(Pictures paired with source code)
==*==
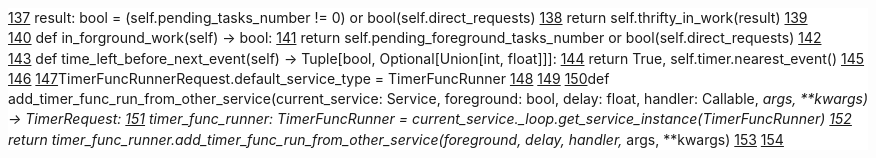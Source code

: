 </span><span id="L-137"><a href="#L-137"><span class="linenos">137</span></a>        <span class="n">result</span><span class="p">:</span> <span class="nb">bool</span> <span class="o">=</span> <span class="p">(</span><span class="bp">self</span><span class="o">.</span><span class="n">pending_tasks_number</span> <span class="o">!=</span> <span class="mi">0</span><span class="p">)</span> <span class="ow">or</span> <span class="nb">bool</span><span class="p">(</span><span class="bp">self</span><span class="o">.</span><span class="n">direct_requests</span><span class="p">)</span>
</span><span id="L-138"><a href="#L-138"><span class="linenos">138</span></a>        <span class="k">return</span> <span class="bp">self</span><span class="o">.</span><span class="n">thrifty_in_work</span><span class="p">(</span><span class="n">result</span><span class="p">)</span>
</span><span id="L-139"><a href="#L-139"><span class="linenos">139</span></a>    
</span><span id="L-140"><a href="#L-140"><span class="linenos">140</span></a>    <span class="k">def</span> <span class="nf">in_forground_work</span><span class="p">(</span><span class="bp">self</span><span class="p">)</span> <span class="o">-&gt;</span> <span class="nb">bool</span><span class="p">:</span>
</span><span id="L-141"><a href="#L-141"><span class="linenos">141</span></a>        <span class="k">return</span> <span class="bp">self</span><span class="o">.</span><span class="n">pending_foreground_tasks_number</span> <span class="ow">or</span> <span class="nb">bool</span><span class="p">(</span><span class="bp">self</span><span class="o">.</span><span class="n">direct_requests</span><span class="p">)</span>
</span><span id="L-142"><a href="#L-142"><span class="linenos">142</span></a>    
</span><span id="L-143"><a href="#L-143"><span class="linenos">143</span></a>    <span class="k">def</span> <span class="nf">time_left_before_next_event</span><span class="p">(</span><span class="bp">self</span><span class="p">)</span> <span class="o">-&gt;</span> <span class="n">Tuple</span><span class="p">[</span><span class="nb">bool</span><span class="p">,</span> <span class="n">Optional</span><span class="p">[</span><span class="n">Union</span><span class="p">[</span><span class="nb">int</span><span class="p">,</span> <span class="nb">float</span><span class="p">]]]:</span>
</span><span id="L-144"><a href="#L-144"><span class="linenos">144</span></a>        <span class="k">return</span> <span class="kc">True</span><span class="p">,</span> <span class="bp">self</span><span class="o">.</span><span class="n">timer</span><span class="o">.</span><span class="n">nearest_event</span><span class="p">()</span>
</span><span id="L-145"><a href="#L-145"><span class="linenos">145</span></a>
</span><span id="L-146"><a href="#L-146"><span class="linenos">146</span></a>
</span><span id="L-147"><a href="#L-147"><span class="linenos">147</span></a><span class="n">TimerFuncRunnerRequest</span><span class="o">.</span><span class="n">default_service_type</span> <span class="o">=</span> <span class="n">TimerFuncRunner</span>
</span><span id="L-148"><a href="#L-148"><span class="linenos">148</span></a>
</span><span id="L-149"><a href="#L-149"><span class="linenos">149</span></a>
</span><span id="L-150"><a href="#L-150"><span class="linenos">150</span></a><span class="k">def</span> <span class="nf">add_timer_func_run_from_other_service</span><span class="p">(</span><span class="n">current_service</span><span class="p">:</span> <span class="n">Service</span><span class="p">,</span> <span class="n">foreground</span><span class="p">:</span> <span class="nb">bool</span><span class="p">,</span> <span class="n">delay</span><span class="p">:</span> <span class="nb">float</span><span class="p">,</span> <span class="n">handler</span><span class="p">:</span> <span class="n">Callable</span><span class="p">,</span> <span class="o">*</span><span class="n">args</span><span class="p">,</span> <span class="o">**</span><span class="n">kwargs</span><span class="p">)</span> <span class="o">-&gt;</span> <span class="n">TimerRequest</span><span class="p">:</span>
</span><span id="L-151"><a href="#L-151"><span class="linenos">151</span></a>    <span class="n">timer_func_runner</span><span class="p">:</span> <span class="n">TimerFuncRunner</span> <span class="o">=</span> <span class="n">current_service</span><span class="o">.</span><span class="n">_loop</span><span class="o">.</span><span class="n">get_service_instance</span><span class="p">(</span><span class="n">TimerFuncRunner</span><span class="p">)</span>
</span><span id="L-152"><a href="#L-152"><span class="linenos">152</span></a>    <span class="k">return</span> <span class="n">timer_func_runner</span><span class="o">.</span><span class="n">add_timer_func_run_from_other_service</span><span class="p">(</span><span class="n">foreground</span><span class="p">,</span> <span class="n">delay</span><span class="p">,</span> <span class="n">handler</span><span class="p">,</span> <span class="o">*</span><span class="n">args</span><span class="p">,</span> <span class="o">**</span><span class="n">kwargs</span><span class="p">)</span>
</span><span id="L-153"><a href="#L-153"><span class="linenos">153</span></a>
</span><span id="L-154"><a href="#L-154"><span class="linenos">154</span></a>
==*==
**Task requirements:**
Omit every picture while transcribing the records above exactly.

**Reply:**
Source code

: </span><span id="L-137"><a href="#L-137"><span class="linenos">137</span></a>        <span class="n">result</span><span class="p">:</span> <span class="nb">bool</span> <span class="o">=</span> <span class="p">(</span><span class="bp">self</span><span class="o">.</span><span class="n">pending_tasks_number</span> <span class="o">!=</span> <span class="mi">0</span><span class="p">)</span> <span class="ow">or</span> <span class="nb">bool</span><span class="p">(</span><span class="bp">self</span><span class="o">.</span><span class="n">direct_requests</span><span class="p">)</span>
</span><span id="L-138"><a href="#L-138"><span class="linenos">138</span></a>        <span class="k">return</span> <span class="bp">self</span><span class="o">.</span><span class="n">thrifty_in_work</span><span class="p">(</span><span class="n">result</span><span class="p">)</span>
</span><span id="L-139"><a href="#L-139"><span class="linenos">139</span></a>    
</span><span id="L-140"><a href="#L-140"><span class="linenos">140</span></a>    <span class="k">def</span> <span class="nf">in_forground_work</span><span class="p">(</span><span class="bp">self</span><span class="p">)</span> <span class="o">-&gt;</span> <span class="nb">bool</span><span class="p">:</span>
</span><span id="L-141"><a href="#L-141"><span class="linenos">141</span></a>        <span class="k">return</span> <span class="bp">self</span><span class="o">.</span><span class="n">pending_foreground_tasks_number</span> <span class="ow">or</span> <span class="nb">bool</span><span class="p">(</span><span class="bp">self</span><span class="o">.</span><span class="n">direct_requests</span><span class="p">)</span>
</span><span id="L-142"><a href="#L-142"><span class="linenos">142</span></a>    
</span><span id="L-143"><a href="#L-143"><span class="linenos">143</span></a>    <span class="k">def</span> <span class="nf">time_left_before_next_event</span><span class="p">(</span><span class="bp">self</span><span class="p">)</span> <span class="o">-&gt;</span> <span class="n">Tuple</span><span class="p">[</span><span class="nb">bool</span><span class="p">,</span> <span class="n">Optional</span><span class="p">[</span><span class="n">Union</span><span class="p">[</span><span class="nb">int</span><span class="p">,</span> <span class="nb">float</span><span class="p">]]]:</span>
</span><span id="L-144"><a href="#L-144"><span class="linenos">144</span></a>        <span class="k">return</span> <span class="kc">True</span><span class="p">,</span> <span class="bp">self</span><span class="o">.</span><span class="n">timer</span><span class="o">.</span><span class="n">nearest_event</span><span class="p">()</span>
</span><span id="L-145"><a href="#L-145"><span class="linenos">145</span></a>
</span><span id="L-146"><a href="#L-146"><span class="linenos">146</span></a>
</span><span id="L-147"><a href="#L-147"><span class="linenos">147</span></a><span class="n">TimerFuncRunnerRequest</span><span class="o">.</span><span class="n">default_service_type</span> <span class="o">=</span> <span class="n">TimerFuncRunner</span>
</span><span id="L-148"><a href="#L-148"><span class="linenos">148</span></a>
</span><span id="L-149"><a href="#L-149"><span class="linenos">149</span></a>
</span><span id="L-150"><a href="#L-150"><span class="linenos">150</span></a><span class="k">def</span> <span class="nf">add_timer_func_run_from_other_service</span><span class="p">(</span><span class="n">current_service</span><span class="p">:</span> <span class="n">Service</span><span class="p">,</span> <span class="n">foreground</span><span class="p">:</span> <span class="nb">bool</span><span class="p">,</span> <span class="n">delay</span><span class="p">:</span> <span class="nb">float</span><span class="p">,</span> <span class="n">handler</span><span class="p">:</span> <span class="n">Callable</span><span class="p">,</span> <span class="o">*</span><span class="n">args</span><span class="p">,</span> <span class="o">**</span><span class="n">kwargs</span><span class="p">)</span> <span class="o">-&gt;</span> <span class="n">TimerRequest</span><span class="p">:</span>
</span><span id="L-151"><a href="#L-151"><span class="linenos">151</span></a>    <span class="n">timer_func_runner</span><span class="p">:</span> <span class="n">TimerFuncRunner</span> <span class="o">=</span> <span class="n">current_service</span><span class="o">.</span><span class="n">_loop</span><span class="o">.</span><span class="n">get_service_instance</span><span class="p">(</span><span class="n">TimerFuncRunner</span><span class="p">)</span>
</span><span id="L-152"><a href="#L-152"><span class="linenos">152</span></a>    <span class="k">return</span> <span class="n">timer_func_runner</span><span class="o">.</span><span class="n">add_timer_func_run_from_other_service</span><span class="p">(</span><span class="n">foreground</span><span class="p">,</span> <span class="n">delay</span><span class="p">,</span> <span class="n">handler</span><span class="p">,</span> <span class="o">*</span><span class="n">args</span><span class="p">,</span> <span class="o">**</span><span class="n">kwargs</span><span class="p">)</span>
</span><span id="L-153"><a href="#L-153"><span class="linenos">153</span></a>
</span><span id="L-154"><a href="#L-154"><span class="linenos">154</span></a>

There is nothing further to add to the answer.